第114章 夏のひととき
天主に着いた信長は薄暗い室内を見回した後、桔梗の花を生けた花入が置かれた床の間へと足を向けると、手の内に囲っていたセミの子を近くの柱の下へと登らせてやった。
そうしておいて、吉法師に手招きをして傍に来るように言う。
「吉法師、来い」
父に呼ばれた吉法師は、先程までの不満げな顔は何処か遠くにやって、好奇心に満ち溢れた表情でいそいそと信長の傍へと寄って行った。
「むしさん、あるいた!」
自由になったセミの子は様子を窺うように暫くの間じっとしていたが、やがてゆっくりと柱を上へと上がり始めた。
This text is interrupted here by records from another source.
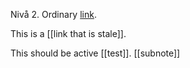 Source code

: Nivå 2. Ordinary [link](https://kraulis.se).

This is a [[link that is stale]].

This should be active [[test]].
[[subnote]] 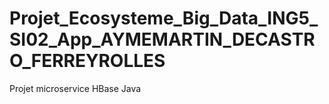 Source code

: # Projet_Ecosysteme_Big_Data_ING5_SI02_App_AYMEMARTIN_DECASTRO_FERREYROLLES
Projet microservice HBase Java

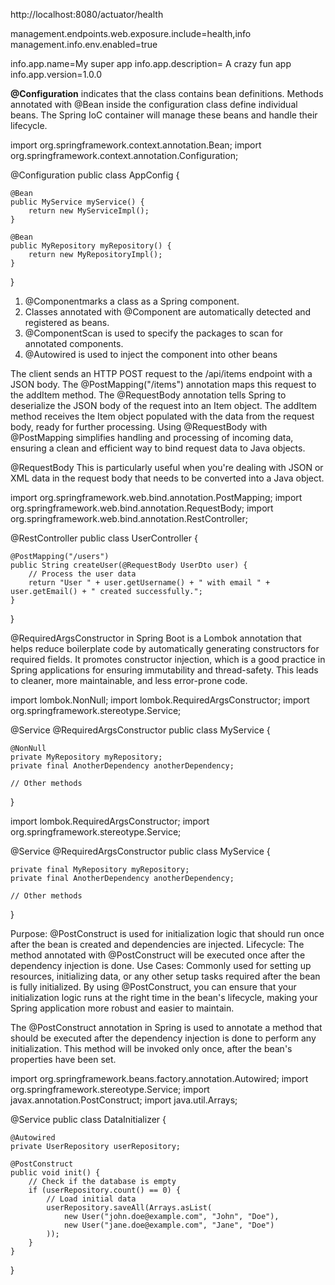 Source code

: http://localhost:8080/actuator/health


management.endpoints.web.exposure.include=health,info
management.info.env.enabled=true


info.app.name=My super app
info.app.description= A crazy  fun app
info.app.version=1.0.0  

**@Configuration**
indicates that the class contains bean definitions.
Methods annotated with @Bean inside the configuration class define individual beans.
The Spring IoC container will manage these beans and handle their lifecycle.

import org.springframework.context.annotation.Bean;
import org.springframework.context.annotation.Configuration;

@Configuration
public class AppConfig {

    @Bean
    public MyService myService() {
        return new MyServiceImpl();
    }

    @Bean
    public MyRepository myRepository() {
        return new MyRepositoryImpl();
    }
}

1. @Componentmarks a class as a Spring component.
2. Classes annotated with @Component are automatically detected and registered as beans.
3. @ComponentScan is used to specify the packages to scan for annotated components.
4. @Autowired is used to inject the component into other beans

The client sends an HTTP POST request to the /api/items endpoint with a JSON body.
The @PostMapping("/items") annotation maps this request to the addItem method.
The @RequestBody annotation tells Spring to deserialize the JSON body of the request into an Item object.
The addItem method receives the Item object populated with the data from the request body, ready for further processing.
Using @RequestBody with @PostMapping simplifies handling and processing of incoming data, ensuring a clean and efficient way to bind request data to Java objects.

@RequestBody 
This is particularly useful when you're dealing with JSON or XML data in the request body that needs to be converted into a Java object. 

import org.springframework.web.bind.annotation.PostMapping;
import org.springframework.web.bind.annotation.RequestBody;
import org.springframework.web.bind.annotation.RestController;

@RestController
public class UserController {

    @PostMapping("/users")
    public String createUser(@RequestBody UserDto user) {
        // Process the user data
        return "User " + user.getUsername() + " with email " + user.getEmail() + " created successfully.";
    }
}



@RequiredArgsConstructor in Spring Boot is a Lombok annotation that helps reduce boilerplate code by automatically generating constructors for required fields. It promotes constructor injection, which is a good practice in Spring applications for ensuring immutability and thread-safety. This leads to cleaner, more maintainable, and less error-prone code.

import lombok.NonNull;
import lombok.RequiredArgsConstructor;
import org.springframework.stereotype.Service;

@Service
@RequiredArgsConstructor
public class MyService {

    @NonNull
    private MyRepository myRepository;
    private final AnotherDependency anotherDependency;

    // Other methods
}

import lombok.RequiredArgsConstructor;
import org.springframework.stereotype.Service;

@Service
@RequiredArgsConstructor
public class MyService {

    private final MyRepository myRepository;
    private final AnotherDependency anotherDependency;

    // Other methods
}


Purpose: @PostConstruct
 is used for initialization logic that should run once after the bean is created and dependencies are injected.
Lifecycle: The method annotated with @PostConstruct will be executed once after the dependency injection is done.
Use Cases: Commonly used for setting up resources, initializing data, or any other setup tasks required after the bean is fully initialized.
By using @PostConstruct, you can ensure that your initialization logic runs at the right time in the bean's lifecycle, making your Spring application more robust and easier to maintain.

The @PostConstruct annotation in Spring is used to annotate a method that should be executed after the dependency injection is done to perform any initialization. This method will be invoked only once, after the bean's properties have been set.

import org.springframework.beans.factory.annotation.Autowired;
import org.springframework.stereotype.Service;
import javax.annotation.PostConstruct;
import java.util.Arrays;

@Service
public class DataInitializer {

    @Autowired
    private UserRepository userRepository;

    @PostConstruct
    public void init() {
        // Check if the database is empty
        if (userRepository.count() == 0) {
            // Load initial data
            userRepository.saveAll(Arrays.asList(
                new User("john.doe@example.com", "John", "Doe"),
                new User("jane.doe@example.com", "Jane", "Doe")
            ));
        }
    }
}


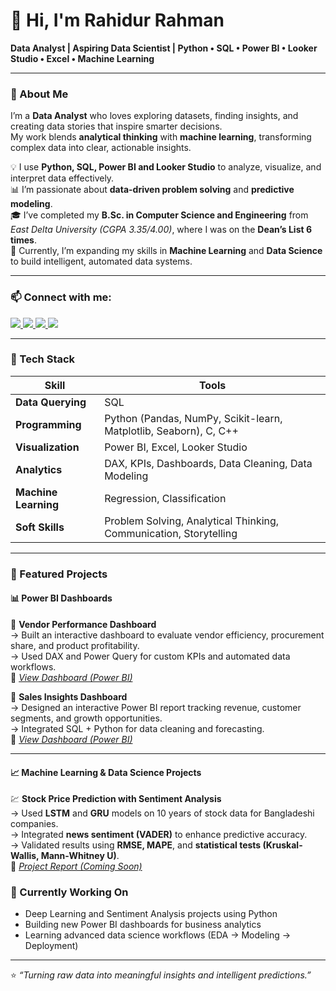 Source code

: <h1 align="left">👋 Hi, I'm Rahidur Rahman</h1>
<p><b>Data Analyst | Aspiring Data Scientist | Python • SQL • Power BI • Looker Studio • Excel • Machine Learning</b></p>

---

### 🧠 About Me
I’m a **Data Analyst** who loves exploring datasets, finding insights, and creating data stories that inspire smarter decisions.  
My work blends **analytical thinking** with **machine learning**, transforming complex data into clear, actionable insights.

💡 I use **Python, SQL, Power BI and Looker Studio** to analyze, visualize, and interpret data effectively.  
📊 I’m passionate about **data-driven problem solving** and **predictive modeling**.  
🎓 I’ve completed my **B.Sc. in Computer Science and Engineering** from *East Delta University (CGPA 3.35/4.00)*, where I was on the **Dean’s List 6 times**.  
🚀 Currently, I’m expanding my skills in **Machine Learning** and **Data Science** to build intelligent, automated data systems.

---

### 📫 Connect with me:

<a href="https://rahidur12.github.io" target="_blank">
  <img src="https://img.shields.io/badge/Portfolio-000?style=for-the-badge&logo=About.me&logoColor=white" />
</a>
<a href="https://www.linkedin.com/in/rahidur-rahman" target="_blank">
  <img src="https://img.shields.io/badge/LinkedIn-0A66C2?style=for-the-badge&logo=linkedin&logoColor=white" />
</a>
<a href="mailto:rahidurrahman12@gmail.com" target="_blank">
  <img src="https://img.shields.io/badge/Email-D14836?style=for-the-badge&logo=gmail&logoColor=white" />
</a>
<a href="https://github.com/rahidur12" target="_blank">
  <img src="https://img.shields.io/badge/GitHub-181717?style=for-the-badge&logo=github&logoColor=white" />
</a>

---

### 🧰 Tech Stack

| Skill | Tools |
|-------|--------|
| **Data Querying** | SQL |
| **Programming** | Python (Pandas, NumPy, Scikit-learn, Matplotlib, Seaborn), C, C++|
| **Visualization** | Power BI, Excel, Looker Studio |
| **Analytics** | DAX, KPIs, Dashboards, Data Cleaning, Data Modeling |
| **Machine Learning** | Regression, Classification |
| **Soft Skills** | Problem Solving, Analytical Thinking, Communication, Storytelling |

---

### 📂 Featured Projects

#### 📊 Power BI Dashboards
🛒 **Vendor Performance Dashboard**  
→ Built an interactive dashboard to evaluate vendor efficiency, procurement share, and product profitability.  
→ Used DAX and Power Query for custom KPIs and automated data workflows.  
🔗 *[View Dashboard (Power BI)](#)*

🏬 **Sales Insights Dashboard**  
→ Designed an interactive Power BI report tracking revenue, customer segments, and growth opportunities.  
→ Integrated SQL + Python for data cleaning and forecasting.  
🔗 *[View Dashboard (Power BI)](#)*

---

#### 📈 Machine Learning & Data Science Projects
💹 **Stock Price Prediction with Sentiment Analysis**  
→ Used **LSTM** and **GRU** models on 10 years of stock data for Bangladeshi companies.  
→ Integrated **news sentiment (VADER)** to enhance predictive accuracy.  
→ Validated results using **RMSE, MAPE**, and **statistical tests (Kruskal-Wallis, Mann-Whitney U)**.  
📄 *[Project Report (Coming Soon)](#)*


### 🌱 Currently Working On
- Deep Learning and Sentiment Analysis projects using Python  
- Building new Power BI dashboards for business analytics  
- Learning advanced data science workflows (EDA → Modeling → Deployment)

---

⭐ *“Turning raw data into meaningful insights and intelligent predictions.”*
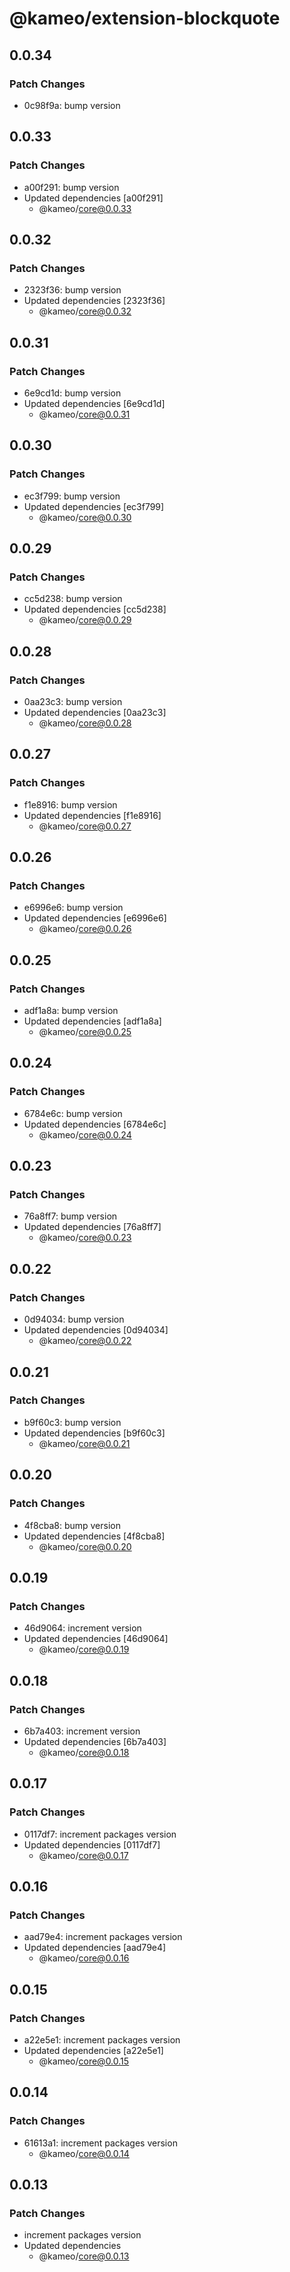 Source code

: # @kameo/extension-blockquote

## 0.0.34

### Patch Changes

- 0c98f9a: bump version

## 0.0.33

### Patch Changes

- a00f291: bump version
- Updated dependencies [a00f291]
  - @kameo/core@0.0.33

## 0.0.32

### Patch Changes

- 2323f36: bump version
- Updated dependencies [2323f36]
  - @kameo/core@0.0.32

## 0.0.31

### Patch Changes

- 6e9cd1d: bump version
- Updated dependencies [6e9cd1d]
  - @kameo/core@0.0.31

## 0.0.30

### Patch Changes

- ec3f799: bump version
- Updated dependencies [ec3f799]
  - @kameo/core@0.0.30

## 0.0.29

### Patch Changes

- cc5d238: bump version
- Updated dependencies [cc5d238]
  - @kameo/core@0.0.29

## 0.0.28

### Patch Changes

- 0aa23c3: bump version
- Updated dependencies [0aa23c3]
  - @kameo/core@0.0.28

## 0.0.27

### Patch Changes

- f1e8916: bump version
- Updated dependencies [f1e8916]
  - @kameo/core@0.0.27

## 0.0.26

### Patch Changes

- e6996e6: bump version
- Updated dependencies [e6996e6]
  - @kameo/core@0.0.26

## 0.0.25

### Patch Changes

- adf1a8a: bump version
- Updated dependencies [adf1a8a]
  - @kameo/core@0.0.25

## 0.0.24

### Patch Changes

- 6784e6c: bump version
- Updated dependencies [6784e6c]
  - @kameo/core@0.0.24

## 0.0.23

### Patch Changes

- 76a8ff7: bump version
- Updated dependencies [76a8ff7]
  - @kameo/core@0.0.23

## 0.0.22

### Patch Changes

- 0d94034: bump version
- Updated dependencies [0d94034]
  - @kameo/core@0.0.22

## 0.0.21

### Patch Changes

- b9f60c3: bump version
- Updated dependencies [b9f60c3]
  - @kameo/core@0.0.21

## 0.0.20

### Patch Changes

- 4f8cba8: bump version
- Updated dependencies [4f8cba8]
  - @kameo/core@0.0.20

## 0.0.19

### Patch Changes

- 46d9064: increment version
- Updated dependencies [46d9064]
  - @kameo/core@0.0.19

## 0.0.18

### Patch Changes

- 6b7a403: increment version
- Updated dependencies [6b7a403]
  - @kameo/core@0.0.18

## 0.0.17

### Patch Changes

- 0117df7: increment packages version
- Updated dependencies [0117df7]
  - @kameo/core@0.0.17

## 0.0.16

### Patch Changes

- aad79e4: increment packages version
- Updated dependencies [aad79e4]
  - @kameo/core@0.0.16

## 0.0.15

### Patch Changes

- a22e5e1: increment packages version
- Updated dependencies [a22e5e1]
  - @kameo/core@0.0.15

## 0.0.14

### Patch Changes

- 61613a1: increment packages version
  - @kameo/core@0.0.14

## 0.0.13

### Patch Changes

- increment packages version
- Updated dependencies
  - @kameo/core@0.0.13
「吉法師、此奴はセミの子だ。よう見ておれ。これは今からセミになるぞ」
「このむしさん…セミさん、なる?」
「えっ…今日これから羽化が始まるんですか!?ここで?嘘っ…こんな部屋の中で…いいんですか?」
よもやここでセミの羽化を見られるとは思ってもみなかった。というか、そもそも羽化する瞬間など見られるとは思ってなかった。いや、そもそもこんな室内で本当に大丈夫なのだろうか。
「明るくし過ぎなければ問題ない。幸い今宵は満月だ。行灯に火を入れずとも障子を開ければ月明かりだけで十分事足りるだろう」
「は、はぁ…そういうものですか…」
「明る過ぎると昼と惑うて上手く羽化が進まぬという。部屋の中でも、薄暗くしてセミの子が掴まれるものを用意してやればよい」
(なるほど、それで柱に登らせて…って、あれ、どんどん上に登っていくけど大丈夫なの?)
見守る傍でセミの子は柱に器用に足を掛けながら上の方へとどんどん登って行く。
このままではてっぺんまで辿り着いてしまうけど…と不安な気持ちで落ち付かなく見守っていたが、やがてその手前でふっとその歩みが止まった。
「急に動かなくなっちゃいましたけど…大丈夫でしょうか?」
歩みが止まった途端、ピクリとも動かなくなったセミの子の様子に不安が募る。
何もかもが初めて見る光景であり、事が上手く進んでいるのか、これからどうなっていくのか、分からないことばかりだった。
「大事ない。セミの羽化はそれなりに時間がかかる。気長に待つとしよう」
せっかちな信長にしては意外な言い様だと思ったが、真剣な表情の吉法師と並んでセミの子の様子を眺めるその顔は無邪気な子供のように好奇心に溢れていた。